手縫いということもあって全然作業が進まない。
1日中縫い続け、完成したのは早朝5時であった。
徹夜作業に気が遠くなりつつも、朝の薄暗い明かりで完成したバクをみて、なぜか笑いが止まらなくなくなった。
疲れているのか、徹夜でハイになっているのか、バク自体が面白いのか、全くわからなかったが、ひとしきり笑った後、気絶するように寝てしまった。
徹夜して作業するのは学生時代以来してなかったので、疲れたけど久々に没頭できて楽しかった。
サイのリュックを背負った通りすがりの子どもに、「それちょっと大きすぎじゃない?」と言われた。たしかに大きい。

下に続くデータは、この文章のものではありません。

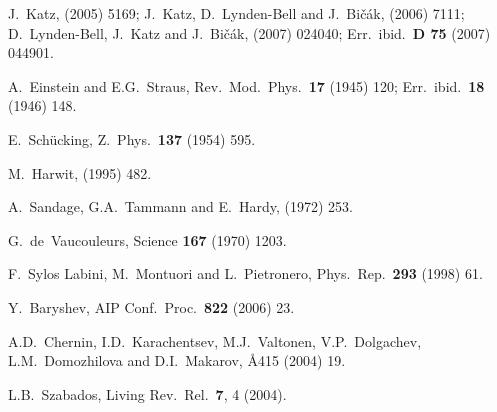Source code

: \documentclass[12pt]{article}
\begin{document}
\begin{thebibliography}{66}
J.~Katz,
 (2005) 5169; %
J.~Katz, D.~Lynden-Bell and J.~Bi\v{c}\'ak,
 (2006) 7111; %
D.~Lynden-Bell, J.~Katz and J.~Bi\v{c}\'ak,
 (2007) 024040;
Err.\ ibid.\ {\bf D 75} (2007) 044901. %

A.~Einstein and E.G.~Straus,
Rev.\ Mod.\ Phys.\ {\bf17} (1945) 120; Err.\ ibid.\ {\bf18} (1946) 148.

E.~Sch\"ucking,
Z.\ Phys.\ {\bf137} (1954) 595.

M.~Harwit,
 (1995) 482.

A.~Sandage, G.A.~Tammann and E.~Hardy,
 (1972) 253.

G.~de~Vaucouleurs,
Science {\bf167} (1970) 1203.

F.~Sylos Labini, M.~Montuori and L.~Pietronero,
Phys.\ Rep.\ {\bf 293} (1998) 61. %

Y.~Baryshev,
AIP Conf.\ Proc.\ {\bf 822} (2006) 23. %

A.D.~Chernin, I.D.~Karachentsev, M.J.~Valtonen, V.P.~Dolgachev,
L.M.~Domozhilova and D.I.~Makarov,
\AA{415} (2004) 19. %

L.B.~Szabados,
Living Rev.\ Rel.\ {\bf 7}, 4 (2004).


\end{thebibliography}
\end{document}

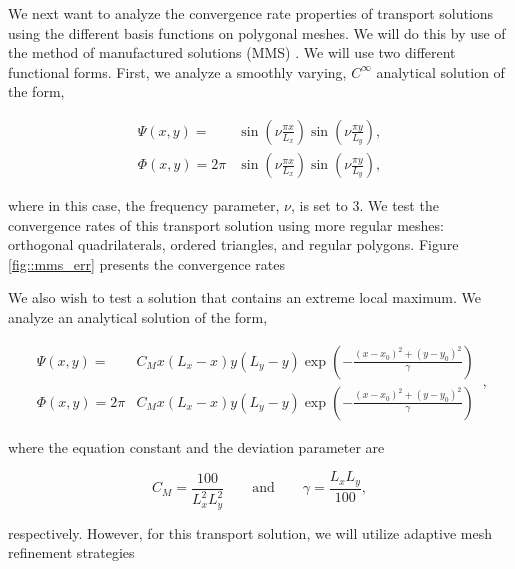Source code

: \documentclass[11pt]{article}
\begin{document}
We next want to analyze the convergence rate properties of transport solutions using the different basis functions on polygonal meshes. We will do this by use of the method of manufactured solutions (MMS) \cite{salari2000code}. We will use two different functional forms. First, we analyze a smoothly varying, $C^{\infty}$ analytical solution of the form,

\begin{equation}
\label{eq::sin_eq}
\begin{aligned}
	\Psi(x,y) = &\sin (\nu \frac{\pi x}{L_x}) \sin (\nu \frac{\pi y}{L_y}), \\
	\Phi(x,y) = 2 \pi &\sin (\nu \frac{\pi x}{L_x}) \sin (\nu \frac{\pi y}{L_y}),
\end{aligned}
\end{equation}

\noindent where in this case, the frequency parameter, $\nu$, is set to 3. We test the convergence rates of this transport solution using more regular meshes: orthogonal quadrilaterals, ordered triangles, and regular polygons. Figure \ref{fig::mms_err} presents the convergence rates 

We also wish to test a solution that contains an extreme local maximum. We analyze an analytical solution of the form,

\begin{equation}
\label{eq::gauss_eq}
\begin{aligned}
	\Psi (x,y) = & C_M x (L_x - x) y (L_y - y) \exp(-\frac{(x-x_0)^2 + (y-y_0)^2}{\gamma}) \\ 
	\Phi (x,y) = 2 \pi & C_M x (L_x - x) y (L_y - y) \exp(-\frac{(x-x_0)^2 + (y-y_0)^2}{\gamma})
\end{aligned} \, ,
\end{equation}

\noindent where the equation constant and the deviation parameter are

\begin{equation}
\label{eq::gaussconsts}
C_M = \frac{100}{L_x^2 L_y^2} \qquad \text{and} \qquad \gamma = \frac{L_x L_y}{100} ,
\end{equation}

\noindent respectively. However, for this transport solution, we will utilize adaptive mesh refinement strategies 
\end{document}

誰かをおんぶしている感覚に近く、ずっと背負っていると前屈みになって背中が辛い。
普段使いにするには、斜めがけバッグにもできた方がいいのではないか。
は……っ!!
でも、「バク」だから「バックパック」にするという言葉の戯れで始まった企画なのに、
「バッグ」にしたら濁音だからコンセプトがブレるのではないか……??
……いや、濁音を追加すればきっと大丈夫だ!!!
バクのバッグになった。
でも中に入れている荷物が重いと背負った方が楽なので、いい感じに使い分けていこうと思う。
入り口で並んでいると、動物園にくる人たちは皆動物好きなのか、
「見て! あのリュックかわいい!!」
「欲しい」
というざわめきが聞こえてきた。
暑すぎてみんな木陰に隠れているらしく、全然見えない。
あまりにもバクがいなくてぐずっている子どもに、
「ほら! バクいるよ!見てごらん!」
と言って私のほうを指差しているお母さんがいる。
その他にも、
「わぁ〜! バクだ〜!」
と言ってカバンに抱きついてくる子どももいた。
本物のバクを見たときと、ほぼ同じリアクションを向けられているのかもしれない、と思った。
そのとき、
「あの〜、そのカバン、どこで売っているんでしょうか」
と話しかけてきたお母さんと、小さい女の子がいた。
「自分で作ったんです」
と説明すると、
「え!すごい!どうやって?」
とさらに突っ込んで聞いてきた。
どうやら娘さんがバクがとても好きらしい。
バクエリアでずっと私のことが気になっていたらしく、キリンエリアでもう一度会ったので話しかけたそうだ。
「もしよかったら背負いますか?」
「え!いいんですか!じゃあ、背負って写真撮らせてもらう?」
お母さんが聞くと、女の子が小さくうなずいたので、バクを貸してあげた。
子どもが背負うとかなりかわいかった。
バク好きの子に背負ってもらえてうれしい。
実は、布が余ったので、小さいバクの赤ちゃんポーチも作っていた。
園内のレストランでお金を払うとき、バクバックパックからこれを取り出すと、レジの人に、
「もしかして、バッグインバックですか……?」
と突っ込まれた。
夕方になり、少し涼しくなってきたので、もう一度バクに会いにいくことにした。
ついに会えた……!! 実際見ると思っていたよりさらに大きい!!
見れば見るほど、なんだこのユニークな生き物は!!
今回バックパックを作ったことでバクに対してかなり愛着が芽生えていたため、好きな芸能人に会ったような感動があった。かわいいぞ、バク!!
何かを好きになるには、大きいバックパックを作ればいいのかもしれない、と思った。
わりと軽いし、大容量だし、普段使いに良さそうなのだが、大きいのでかなり置き場所に困る。
満員電車には乗れなさそうなので、バクが喜びそうな、自然溢れる広い土地に連れていくのがいいかもしれない。